Скрытая речь и жизнь по понятиям уходили в прошлое. Тайна исчезла. Молодежь начала культивировать этот невзрачный образ, находя в нем социальный смысл. Я не видел смысла в скромности. Талант и скромность – вещи несовместные. Бродскому о содержании послания сообщать не стал, хотя он и сказал когда-то, что «справедливость важнее, чем все эти Пушкины и Набоковы». Я понимал, что мы – очень разные люди.
Чтобы не полагаться на случай, письмо я отправил через матушку Ельцина – Клавдию Ивановну, которая проживала неподалеку, на улице Бажова. У нас с ней были общие знакомые. Зашел в гости, представился, был обласкан и угощен чаем. Письмо сыну Борису она отправила факсом. Они как раз в ту пору входили в моду.
Майя
Яркий морозный полдень. Воскресенье. «Я пришел к поэту в гости». Город пуст и скрипуч. Я несу Майе Никулиной новые стихи. Она благоволит моим сочинениям, дает редкие, но нужные советы. Мы встречаемся несколько раз в неделю. Я пишу много и легко. Мы познакомились прошлой весной через редакцию журнала «Урал».
– Если Никулина даст добро – возьмем, – сказал заведующий отделом поэзии, будучи уверенным в том, что Майя стихи отклонит.
Ей стихи понравились.
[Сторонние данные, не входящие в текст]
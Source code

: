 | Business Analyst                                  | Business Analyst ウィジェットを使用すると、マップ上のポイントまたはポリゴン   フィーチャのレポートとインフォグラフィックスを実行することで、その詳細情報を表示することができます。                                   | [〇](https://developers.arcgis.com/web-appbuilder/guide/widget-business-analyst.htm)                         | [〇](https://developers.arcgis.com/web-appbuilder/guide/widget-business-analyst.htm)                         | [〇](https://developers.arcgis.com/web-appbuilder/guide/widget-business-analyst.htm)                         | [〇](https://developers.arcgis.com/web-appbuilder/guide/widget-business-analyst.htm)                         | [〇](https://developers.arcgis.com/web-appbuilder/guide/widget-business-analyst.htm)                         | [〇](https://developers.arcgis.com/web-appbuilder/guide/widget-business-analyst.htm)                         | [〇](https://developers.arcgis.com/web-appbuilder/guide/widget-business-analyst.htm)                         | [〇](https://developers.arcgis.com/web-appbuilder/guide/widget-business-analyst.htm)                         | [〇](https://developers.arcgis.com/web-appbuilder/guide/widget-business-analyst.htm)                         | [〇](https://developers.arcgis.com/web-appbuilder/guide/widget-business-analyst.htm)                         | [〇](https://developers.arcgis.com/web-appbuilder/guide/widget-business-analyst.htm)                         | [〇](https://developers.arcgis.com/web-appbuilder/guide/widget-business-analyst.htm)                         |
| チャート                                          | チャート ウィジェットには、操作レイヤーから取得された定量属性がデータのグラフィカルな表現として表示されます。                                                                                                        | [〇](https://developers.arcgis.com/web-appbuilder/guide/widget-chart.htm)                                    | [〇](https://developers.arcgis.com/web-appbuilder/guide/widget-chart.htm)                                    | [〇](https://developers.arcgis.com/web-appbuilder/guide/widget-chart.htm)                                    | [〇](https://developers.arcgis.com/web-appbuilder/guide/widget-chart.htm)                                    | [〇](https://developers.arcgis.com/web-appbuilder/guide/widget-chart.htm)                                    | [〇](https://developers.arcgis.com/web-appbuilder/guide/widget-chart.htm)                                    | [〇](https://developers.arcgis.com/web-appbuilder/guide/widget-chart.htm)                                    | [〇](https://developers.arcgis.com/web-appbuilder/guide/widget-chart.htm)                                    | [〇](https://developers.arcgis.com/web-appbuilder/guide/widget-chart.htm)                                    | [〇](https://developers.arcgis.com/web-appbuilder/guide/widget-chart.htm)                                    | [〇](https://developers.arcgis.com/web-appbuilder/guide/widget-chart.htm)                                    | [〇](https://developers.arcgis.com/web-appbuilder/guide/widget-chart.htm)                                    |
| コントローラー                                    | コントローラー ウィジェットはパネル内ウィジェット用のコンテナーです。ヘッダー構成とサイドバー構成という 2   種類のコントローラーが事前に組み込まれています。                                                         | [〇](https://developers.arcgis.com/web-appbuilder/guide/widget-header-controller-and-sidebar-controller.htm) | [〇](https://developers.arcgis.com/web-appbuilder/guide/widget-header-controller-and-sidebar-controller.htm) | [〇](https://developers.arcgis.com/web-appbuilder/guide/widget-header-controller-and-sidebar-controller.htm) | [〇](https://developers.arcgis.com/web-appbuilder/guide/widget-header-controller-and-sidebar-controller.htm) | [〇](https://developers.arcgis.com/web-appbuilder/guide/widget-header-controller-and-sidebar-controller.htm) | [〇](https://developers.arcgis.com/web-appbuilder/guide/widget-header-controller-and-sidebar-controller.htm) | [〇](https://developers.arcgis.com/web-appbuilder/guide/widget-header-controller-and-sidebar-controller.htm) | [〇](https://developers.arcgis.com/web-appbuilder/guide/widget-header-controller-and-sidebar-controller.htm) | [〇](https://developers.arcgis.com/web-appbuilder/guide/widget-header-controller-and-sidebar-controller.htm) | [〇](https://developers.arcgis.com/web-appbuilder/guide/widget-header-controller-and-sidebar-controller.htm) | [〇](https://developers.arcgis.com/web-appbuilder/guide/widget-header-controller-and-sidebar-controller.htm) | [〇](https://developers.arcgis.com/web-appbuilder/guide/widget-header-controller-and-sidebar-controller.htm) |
Она увидела в них веселую свободу и бравую походку. Сказала, что мое разгильдяйство в литературе похоже на пушкинское, что для меня вряд ли комплимент. Особую роль здесь сыграли школьная программа по литературе, портреты маслом и глубокомысленные памятники по городам и весям.
В первый раз мы встретились с Майей Петровной в фойе библиотеки Белинского. Она уже прочитала мои тексты и отобрала несколько стихотворений для публикации. Я был не против ее выбора.
– А это не понравилось? – спросил я.
– А что тут такого?
– «Она подороже, чем золотой муравей, и покруглей, чем мохнатый болотный шар» – сдвинутая метафора про луну, вполне шальная.
– Ты к тому же понимаешь, что пишешь? – удивилась она.
Я не знал, что ответить. Что-то понимал, чего-то не понимал. Несмотря на беспечность, я был внимательным человеком. Прислушивался, присматривался. По жизни разыгрывал обаятельного дурака. Что-то привело меня именно к этому образу поведения. Я не перебарщивал, но простодушие изображал вполне искренне. Обнаружил однажды, что так жить проще. Старался идти по пути наименьшего сопротивления. Двигаться в потоке жизни. Решения принимать лишь тогда, когда этого требует ситуация. Ситуация этого требует редко.
Сегодня хороший день. Это ощущается сразу после пробуждения. Я просыпаюсь и знаю: все будет тип-топ. В такие дни можно переходить улицу с закрытыми глазами на красный свет. Пить неразбавленный спирт, одеколон или бутираль фенольный клей. Можно знакомиться с самыми роскошными женщинами, даже если они при кавалерах. Когда со мной происходили беды, я с утра чувствовал неуверенность и беспокойство. В сторону культуры от природы я ушел недалеко, хотя иная картинная галерея мне намного интересней зоопарка.